▶ **SOURCE DATA**:
-=-=-

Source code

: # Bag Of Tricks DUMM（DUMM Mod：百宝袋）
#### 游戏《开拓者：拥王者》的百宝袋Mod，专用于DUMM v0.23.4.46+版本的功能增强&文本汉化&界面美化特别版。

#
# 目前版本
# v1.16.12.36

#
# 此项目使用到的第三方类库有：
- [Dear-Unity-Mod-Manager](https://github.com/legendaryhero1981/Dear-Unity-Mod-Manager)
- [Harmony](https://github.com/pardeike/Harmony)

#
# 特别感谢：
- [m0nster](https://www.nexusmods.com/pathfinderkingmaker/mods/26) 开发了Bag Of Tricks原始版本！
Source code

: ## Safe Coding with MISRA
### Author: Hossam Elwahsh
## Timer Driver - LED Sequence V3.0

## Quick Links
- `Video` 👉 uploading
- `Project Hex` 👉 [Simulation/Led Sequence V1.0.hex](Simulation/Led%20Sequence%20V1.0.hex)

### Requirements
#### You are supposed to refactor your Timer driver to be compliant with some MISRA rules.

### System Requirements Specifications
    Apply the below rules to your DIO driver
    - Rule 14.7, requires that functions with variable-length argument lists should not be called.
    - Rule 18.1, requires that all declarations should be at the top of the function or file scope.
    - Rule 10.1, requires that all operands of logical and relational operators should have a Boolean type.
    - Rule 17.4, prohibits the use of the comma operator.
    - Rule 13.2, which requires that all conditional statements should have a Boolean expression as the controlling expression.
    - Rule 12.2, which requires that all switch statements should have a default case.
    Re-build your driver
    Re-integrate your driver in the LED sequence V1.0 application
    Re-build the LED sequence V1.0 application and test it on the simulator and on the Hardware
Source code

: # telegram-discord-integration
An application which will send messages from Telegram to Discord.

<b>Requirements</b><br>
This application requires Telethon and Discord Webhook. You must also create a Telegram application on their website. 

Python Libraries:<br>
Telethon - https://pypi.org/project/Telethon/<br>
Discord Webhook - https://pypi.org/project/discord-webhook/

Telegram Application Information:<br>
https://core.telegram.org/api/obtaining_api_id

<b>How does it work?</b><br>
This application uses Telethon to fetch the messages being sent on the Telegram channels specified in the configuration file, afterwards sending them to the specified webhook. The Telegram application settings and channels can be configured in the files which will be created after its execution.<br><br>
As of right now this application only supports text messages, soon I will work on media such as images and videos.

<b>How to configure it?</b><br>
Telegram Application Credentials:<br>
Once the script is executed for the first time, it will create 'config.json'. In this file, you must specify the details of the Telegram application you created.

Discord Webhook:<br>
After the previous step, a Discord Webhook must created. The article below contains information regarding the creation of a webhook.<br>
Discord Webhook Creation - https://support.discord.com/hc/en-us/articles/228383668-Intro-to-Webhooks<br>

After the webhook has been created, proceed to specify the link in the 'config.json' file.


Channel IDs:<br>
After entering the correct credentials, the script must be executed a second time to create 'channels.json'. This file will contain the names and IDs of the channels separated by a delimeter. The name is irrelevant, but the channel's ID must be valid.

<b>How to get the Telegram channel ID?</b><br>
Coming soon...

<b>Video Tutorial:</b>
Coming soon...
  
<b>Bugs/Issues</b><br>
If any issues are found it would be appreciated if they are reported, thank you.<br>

-=-=-

▶ **TASK ITEM**: If a line of the records above holds the word "Timer", show it.

▶ **EXERCISE RESPONSE**:
## Timer Driver - LED Sequence V3.0
#### You are supposed to refactor your Timer driver to be compliant with some MISRA rules.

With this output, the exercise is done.